This publication is a collection of various common attack scenarios on Microsoft Entra and how they can be mitigated or detected. All of the included scenarios, insights and comments are based on experiences from the contributors during their attack simulations, hands-on or real-world scenarios.

It should be considered a living document, which will be updated as practices progress & changes in attack and defense techniques. We invite identity or security experts from the community to work together on this publication and contribute updates, feedbacks, comments or further additions.

Chapters

Appendix:

In all chapters, we follow the same guideline on the chapter structure. When reading, you can expect to find:

  • Description of the common attack scenarios in every scenario
  • Detection of the attacks by leveraging Microsoft security stack
  • Mitigation for the attack and instructions how to improve your environment security posture based on the chapter scope
  • Matching of attack scenarios and detection capabilities to Tactics, Techniques & Procedures (TTPs) of MTRE ATT&CK Framework

The following sections contain a short description of each chapter you can find from the 'Entra ID Attack & Defense Playbook'.

Background

The initial idea for creating the ‘Azure AD Attack & Defense Playbook’ came from Thomas Naunheim. Our first Teams call was somewhere in Autumn 2020 where Thomas presented the idea and it was sold immediately.

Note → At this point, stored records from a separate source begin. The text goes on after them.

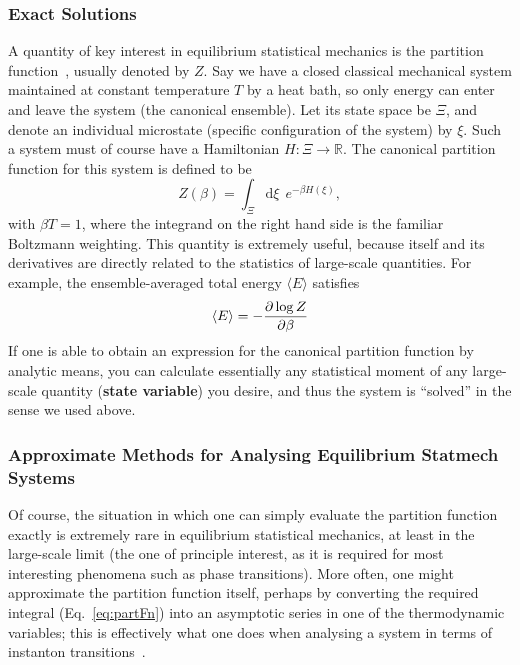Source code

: \subsubsection{Exact Solutions}
A quantity of key interest in equilibrium statistical mechanics is the partition
function~\cite{martynovStatmech}, usually denoted by $Z$. Say we have a closed classical mechanical system maintained at constant temperature $T$ by a heat bath,
so only energy can enter and leave the system (the canonical ensemble). Let its state space be $\Xi$, and denote an individual microstate (specific configuration of the system) by $\xi$.
Such a system must of course have a Hamiltonian $H : \Xi \rightarrow \mathbb{R}$. The canonical partition function for this system is defined to be
\begin{equation} \label{eq:partFn}
 Z(\beta) = \int_\Xi  \! \! \mathrm{d}  \xi \  \  e^{- \beta H(\xi)},
\end{equation}
with $\beta T = 1$, where the integrand on the right hand side is the familiar Boltzmann weighting. This quantity is extremely useful, because itself and its derivatives are directly related to the statistics of large-scale quantities.
For example, the ensemble-averaged total energy $\langle E \rangle$ satisfies
\begin{equation}
 \langle E \rangle = - \frac{\partial \log{Z}}{\partial \beta}
\end{equation}
If one is able to obtain an expression for the canonical partition function by analytic means, you can calculate essentially any statistical moment of any large-scale quantity (\textbf{state variable})
you desire, and thus the system is ``solved'' in the sense we used above.



\subsubsection{Approximate Methods for Analysing Equilibrium Statmech Systems}
Of course, the situation in which one can simply evaluate the partition function exactly is
extremely rare in equilibrium statistical mechanics, at least in the large-scale limit (the one of
principle interest, as it is required for most interesting phenomena such as phase transitions).
More often, one might approximate the partition function itself, perhaps by converting the required
integral (Eq.~\ref{eq:partFn}) into an asymptotic series in one of the thermodynamic variables;
this is effectively what one does when analysing a system in terms of instanton transitions~\cite{grafke2015}.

The first chapter was about the ‘Password Spray’ attack where we focused heavily on the Entra ID Protection (formely known as Azure AD Identity Protection) detection mechanism to detect ‘password spray’ type of attacks. During the first chapter we learned that calendar time for finalizing the research might take significantly longer than expected due to the complexity of the research and different angles on the research. Scoping, like in any project type of work, is extremely important.

Authors


Sami Lamppu

💬 📖

Thomas Naunheim

💬 📖

Contributors and Reviewers


Joosua Santasalo

💬 📖

Markus Pitkäranta

💬 📖

Christopher Brumm

💬 📖

Fabian Bader

💬 📖

With the latest chapters we have had lucky to have other community members involved to the project such as Joosua Santasalo, Fabian Bader & Christopher Brumm part as a sparring partner and reviewer.

MITRE ATT&CK Framework

MITRE ATT&CK Framework is commonly used for mapping Tactics, Techniques & Procedures (TTPs) for adversary actions and emulating defenses on organizations around the world. In this playbook, we are leveraging the MITRE ATT&CK framework v11 in all of the chapters to map Technics, Tactics & Procedures (TTPs) to the attack scenarios. This would help Blue Teams to build defenses for the corresponding scenarios.

Tactics, Techniques & Procedures (TTP)

You can expect to find multiple detection rules from the individual chapters based on the specific attack scenario. Because the playbook has a high number of detection rules, we decided to create visualization that contains all the attack scenarios mapped to TTPs. Take also into account, every individual chapter has visualization for the corresponding attack scenario.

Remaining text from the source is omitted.